Nothing but the lines from the one containing "- 🧾 Exports comptables conformes" through the last line of the entries should appear in the output, each verbatim.

─── DATA FOR ANALYSIS

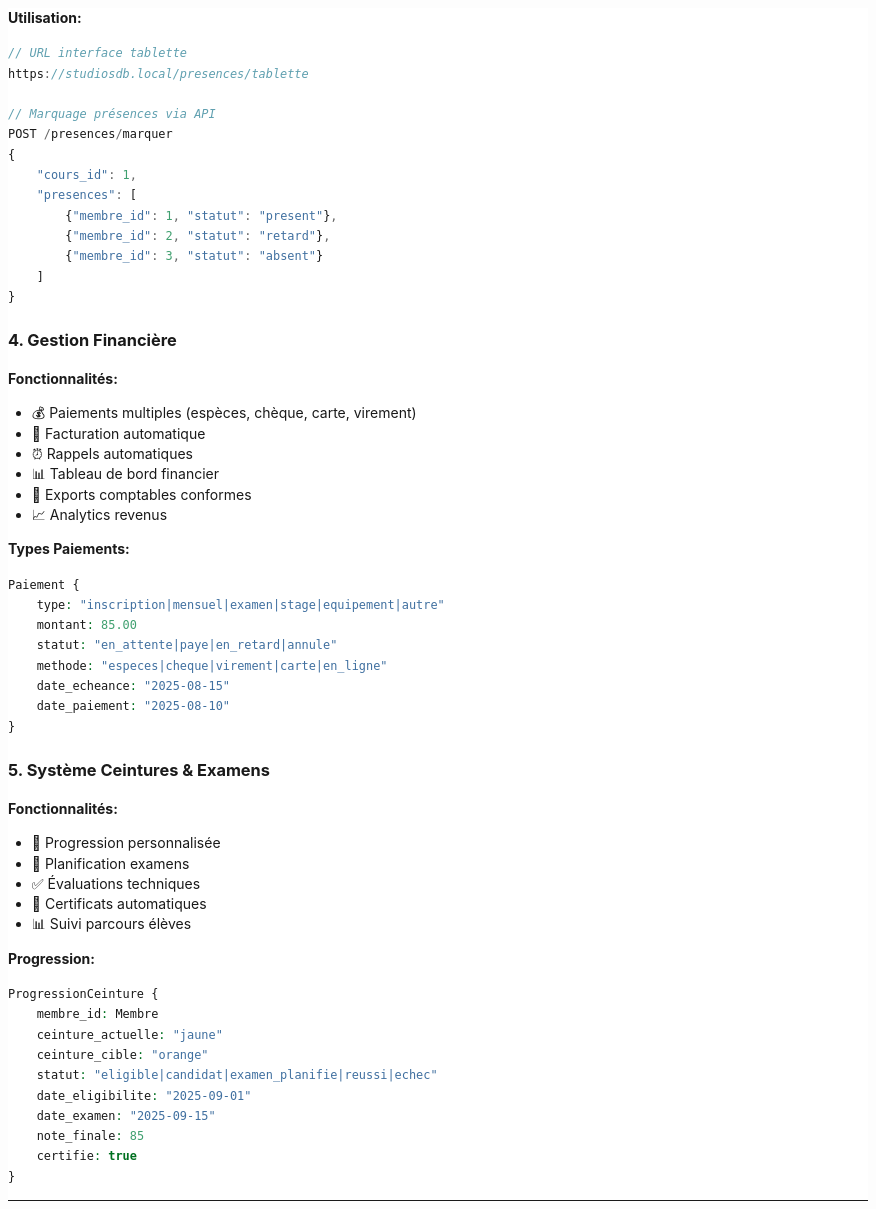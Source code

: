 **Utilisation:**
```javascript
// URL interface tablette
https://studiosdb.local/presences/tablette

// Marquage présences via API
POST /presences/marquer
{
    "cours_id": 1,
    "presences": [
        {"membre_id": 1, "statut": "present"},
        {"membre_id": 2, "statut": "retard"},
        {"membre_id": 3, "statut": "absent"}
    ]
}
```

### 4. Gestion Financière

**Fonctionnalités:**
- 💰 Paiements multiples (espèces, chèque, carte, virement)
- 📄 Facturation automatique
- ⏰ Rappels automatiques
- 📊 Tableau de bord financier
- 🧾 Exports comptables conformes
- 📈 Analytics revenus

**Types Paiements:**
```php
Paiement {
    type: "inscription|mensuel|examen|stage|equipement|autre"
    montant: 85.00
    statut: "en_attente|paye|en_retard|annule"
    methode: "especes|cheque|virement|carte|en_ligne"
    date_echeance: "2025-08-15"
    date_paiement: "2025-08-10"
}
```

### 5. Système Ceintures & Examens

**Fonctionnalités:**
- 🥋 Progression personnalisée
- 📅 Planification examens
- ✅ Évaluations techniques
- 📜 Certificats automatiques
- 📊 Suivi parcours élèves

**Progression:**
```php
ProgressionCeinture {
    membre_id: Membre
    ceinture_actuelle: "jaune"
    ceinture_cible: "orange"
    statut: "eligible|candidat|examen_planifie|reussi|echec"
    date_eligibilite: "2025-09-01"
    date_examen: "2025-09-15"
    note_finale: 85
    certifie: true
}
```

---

──────

COMPLETED EXERCISE:
- 🧾 Exports comptables conformes
- 📈 Analytics revenus

**Types Paiements:**
```php
Paiement {
    type: "inscription|mensuel|examen|stage|equipement|autre"
    montant: 85.00
    statut: "en_attente|paye|en_retard|annule"
    methode: "especes|cheque|virement|carte|en_ligne"
    date_echeance: "2025-08-15"
    date_paiement: "2025-08-10"
}
```

### 5. Système Ceintures & Examens

**Fonctionnalités:**
- 🥋 Progression personnalisée
- 📅 Planification examens
- ✅ Évaluations techniques
- 📜 Certificats automatiques
- 📊 Suivi parcours élèves

**Progression:**
```php
ProgressionCeinture {
    membre_id: Membre
    ceinture_actuelle: "jaune"
    ceinture_cible: "orange"
    statut: "eligible|candidat|examen_planifie|reussi|echec"
    date_eligibilite: "2025-09-01"
    date_examen: "2025-09-15"
    note_finale: 85
    certifie: true
}
```

---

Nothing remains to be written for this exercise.